▶ Instructions for the task
Could you output each record below exactly as it stands and leave the pictures out?

(Beginning of Records provided)

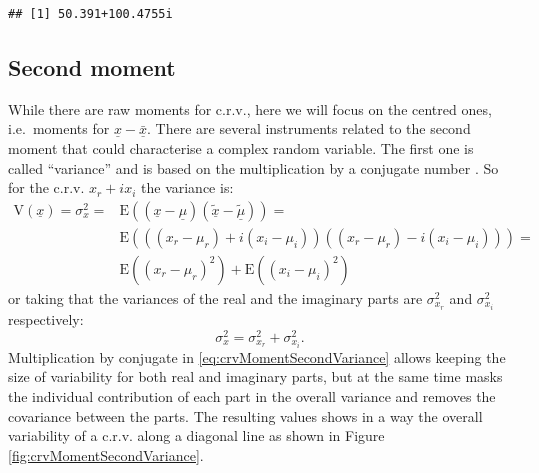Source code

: \documentclass[
]{book}
\begin{document}
\begin{verbatim}
## [1] 50.391+100.4755i
\end{verbatim}

\hypertarget{crvSecondMoment}{%
\subsection{Second moment}\label{crvSecondMoment}}

While there are raw moments for c.r.v., here we will focus on the centred ones, i.e.~moments for \(\underline{x}-\bar{\underline{x}}\). There are several instruments related to the second moment that could characterise a complex random variable. The first one is called ``variance'' and is based on the multiplication by a conjugate number \citep{reference}. So for the c.r.v. \(x_r + i x_i\) the variance is:
\begin{equation}
    \begin{aligned}
    \mathrm{V}(\underline{x}) = \sigma_x^2 = & \mathrm{E}((\underline{x}-\underline{\mu}) (\tilde{\underline{x}}-\tilde{\underline{\mu}})) = \\
                 & \mathrm{E}\left(((x_r-\mu_{r}) + i (x_i-\mu_{i}))((x_r-\mu_{r}) - i (x_i-\mu_{i}))\right) = \\
                 & \mathrm{E}((x_r-\mu_{r})^2) +  \mathrm{E}((x_i-\mu_{i})^2)
    \end{aligned}
    \label{eq:crvMomentSecondVariance}
\end{equation}
or taking that the variances of the real and the imaginary parts are \(\sigma_{x_r}^2\) and \(\sigma_{x_i}^2\) respectively:
\begin{equation}
    \sigma_x^2 = \sigma_{x_r}^2 + \sigma_{x_i}^2.
    \label{eq:crvMomentSecondVarianceShort}
\end{equation}
Multiplication by conjugate in \eqref{eq:crvMomentSecondVariance} allows keeping the size of variability for both real and imaginary parts, but at the same time masks the individual contribution of each part in the overall variance and removes the covariance between the parts. The resulting values shows in a way the overall variability of a c.r.v. along a diagonal line as shown in Figure \ref{fig:crvMomentSecondVariance}.
\end{document}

(End of Records provided)

▶ Answer box
Source code

: \documentclass[
]{book}
\begin{document}
\begin{verbatim}
## [1] 50.391+100.4755i
\end{verbatim}

\hypertarget{crvSecondMoment}{%
\subsection{Second moment}\label{crvSecondMoment}}

While there are raw moments for c.r.v., here we will focus on the centred ones, i.e.~moments for \(\underline{x}-\bar{\underline{x}}\). There are several instruments related to the second moment that could characterise a complex random variable. The first one is called ``variance'' and is based on the multiplication by a conjugate number \citep{reference}. So for the c.r.v. \(x_r + i x_i\) the variance is:
\begin{equation}
    \begin{aligned}
    \mathrm{V}(\underline{x}) = \sigma_x^2 = & \mathrm{E}((\underline{x}-\underline{\mu}) (\tilde{\underline{x}}-\tilde{\underline{\mu}})) = \\
                 & \mathrm{E}\left(((x_r-\mu_{r}) + i (x_i-\mu_{i}))((x_r-\mu_{r}) - i (x_i-\mu_{i}))\right) = \\
                 & \mathrm{E}((x_r-\mu_{r})^2) +  \mathrm{E}((x_i-\mu_{i})^2)
    \end{aligned}
    \label{eq:crvMomentSecondVariance}
\end{equation}
or taking that the variances of the real and the imaginary parts are \(\sigma_{x_r}^2\) and \(\sigma_{x_i}^2\) respectively:
\begin{equation}
    \sigma_x^2 = \sigma_{x_r}^2 + \sigma_{x_i}^2.
    \label{eq:crvMomentSecondVarianceShort}
\end{equation}
Multiplication by conjugate in \eqref{eq:crvMomentSecondVariance} allows keeping the size of variability for both real and imaginary parts, but at the same time masks the individual contribution of each part in the overall variance and removes the covariance between the parts. The resulting values shows in a way the overall variability of a c.r.v. along a diagonal line as shown in Figure \ref{fig:crvMomentSecondVariance}.
\end{document}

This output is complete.